● **Your objective**
Going through the entries below, copy out each line that contains "print".

● **Source records**
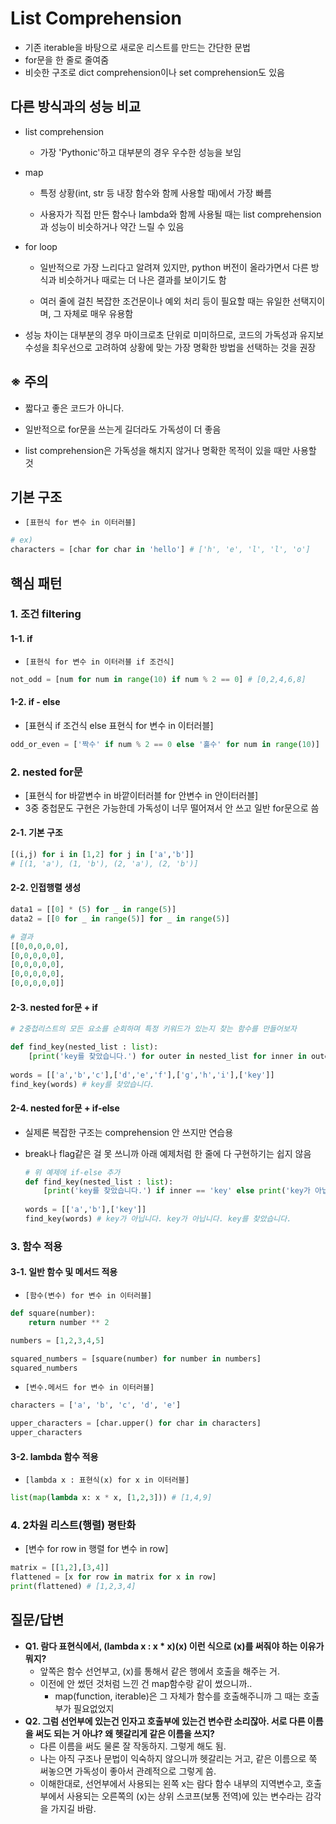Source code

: # List Comprehension

- 기존 iterable을 바탕으로 새로운 리스트를 만드는 간단한 문법
- for문을 한 줄로 줄여줌
- 비슷한 구조로 dict comprehension이나 set comprehension도 있음



## 다른 방식과의 성능 비교

- list comprehension
  - 가장 'Pythonic'하고 대부분의 경우 우수한 성능을 보임

- map

  - 특정 상황(int, str 등 내장 함수와 함께 사용할 때)에서 가장 빠름

  - 사용자가 직접 만든 함수나 lambda와 함께 사용될 때는 list comprehension과 성능이 비슷하거나 약간 느릴 수 있음

- for loop

  - 일반적으로 가장 느리다고 알려져 있지만, python 버전이 올라가면서 다른 방식과 비슷하거나 때로는 더 나은 결과를 보이기도 함

  - 여러 줄에 걸친 복잡한 조건문이나 예외 처리 등이 필요할 때는 유일한 선택지이며, 그 자체로 매우 유용함

- 성능 차이는 대부분의 경우 마이크로초 단위로 미미하므로, 코드의 가독성과 유지보수성을 최우선으로 고려하여 상황에 맞는 가장 명확한 방법을 선택하는 것을 권장

## ※ 주의

- 짧다고 좋은 코드가 아니다.

- 일반적으로 for문을 쓰는게 길더라도 가독성이 더 좋음

- list comprehension은 가독성을 해치지 않거나 명확한 목적이 있을 때만 사용할 것

  

## 기본 구조

- `[표현식 for 변수 in 이터러블]`

```python
# ex)
characters = [char for char in 'hello'] # ['h', 'e', 'l', 'l', 'o']
```



## 핵심 패턴



### 1. 조건 filtering

#### 1-1. if

- `[표현식 for 변수 in 이터러블 if 조건식]`

```python
not_odd = [num for num in range(10) if num % 2 == 0] # [0,2,4,6,8]
```

#### 1-2. if - else

- [표현식 if 조건식 else 표현식 for 변수 in 이터러블]

```python
odd_or_even = ['짝수' if num % 2 == 0 else '홀수' for num in range(10)]
```



### 2. nested for문

- [표현식 for 바깥변수 in 바깥이터러블 for 안변수 in 안이터러블]
- 3중 중첩문도 구현은 가능한데 가독성이 너무 떨어져서 안 쓰고 일반 for문으로 씀

#### 2-1. 기본 구조

```python
[(i,j) for i in [1,2] for j in ['a','b']]
# [(1, 'a'), (1, 'b'), (2, 'a'), (2, 'b')]
```

#### 2-2. 인접행렬 생성

```python
data1 = [[0] * (5) for _ in range(5)]
data2 = [[0 for _ in range(5)] for _ in range(5)]

# 결과
[[0,0,0,0,0],
[0,0,0,0,0],
[0,0,0,0,0],
[0,0,0,0,0],
[0,0,0,0,0]]
```

#### 2-3. nested for문 + if

```python
# 2중첩리스트의 모든 요소를 순회하며 특정 키워드가 있는지 찾는 함수를 만들어보자

def find_key(nested_list : list):
    [print('key를 찾았습니다.') for outer in nested_list for inner in outer if inner == 'key']
    
words = [['a','b','c'],['d','e','f'],['g','h','i'],['key']]
find_key(words) # key를 찾았습니다.
```

#### 2-4. nested for문 + if-else

- 실제론 복잡한 구조는 comprehension 안 쓰지만 연습용

- break나 flag같은 걸 못 쓰니까 아래 예제처럼 한 줄에 다 구현하기는 쉽지 않음

  ```python
  # 위 예제에 if-else 추가
  def find_key(nested_list : list):
      [print('key를 찾았습니다.') if inner == 'key' else print('key가 아닙니다.') for outer in nested_list for inner in outer]
      
  words = [['a','b'],['key']]
  find_key(words) # key가 아닙니다. key가 아닙니다. key를 찾았습니다.
  ```



### 3. 함수 적용

#### 3-1. 일반 함수 및 메서드 적용

- `[함수(변수) for 변수 in 이터러블]`

```python
def square(number):
    return number ** 2

numbers = [1,2,3,4,5]

squared_numbers = [square(number) for number in numbers]
squared_numbers
```

- `[변수.메서드 for 변수 in 이터러블]`

```python
characters = ['a', 'b', 'c', 'd', 'e']

upper_characters = [char.upper() for char in characters]
upper_characters
```



#### 3-2. lambda 함수 적용

- `[lambda x : 표현식(x) for x in 이터러블]`

```python
list(map(lambda x: x * x, [1,2,3])) # [1,4,9]
```



### 4. 2차원 리스트(행렬) 평탄화

- [변수 for row in 행렬 for 변수 in row]

```python
matrix = [[1,2],[3,4]]
flattened = [x for row in matrix for x in row]
print(flattened) # [1,2,3,4]
```



## 질문/답변

- **Q1. 람다 표현식에서, (lambda x : x * x)(x) 이런 식으로 (x)를 써줘야 하는 이유가 뭐지?** 
  - 앞쪽은 함수 선언부고, (x)를 통해서 같은 행에서 호출을 해주는 거.
  - 이전에 안 썼던 것처럼 느낀 건 map함수랑 같이 썼으니까..
    - map(function, iterable)은 그 자체가 함수를 호출해주니까 그 때는 호출부가 필요없었지
- **Q2. 그럼 선언부에 있는건 인자고 호출부에 있는건 변수란 소리잖아. 서로 다른 이름을 써도 되는 거 아냐? 왜 헷갈리게 같은 이름을 쓰지?**
  - 다른 이름을 써도 물론 잘 작동하지. 그렇게 해도 됨.
  - 나는 아직 구조나 문법이 익숙하지 않으니까 헷갈리는 거고, 같은 이름으로 쭉 써놓으면 가독성이 좋아서 관례적으로 그렇게 씀.
  - 이해한대로, 선언부에서 사용되는 왼쪽 x는 람다 함수 내부의 지역변수고, 호출부에서 사용되는 오른쪽의 (x)는 상위 스코프(보통 전역)에 있는 변수라는 감각을 가지길 바람.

● **Answer for the task**
    [print('key를 찾았습니다.') for outer in nested_list for inner in outer if inner == 'key']
      [print('key를 찾았습니다.') if inner == 'key' else print('key가 아닙니다.') for outer in nested_list for inner in outer]
print(flattened) # [1,2,3,4]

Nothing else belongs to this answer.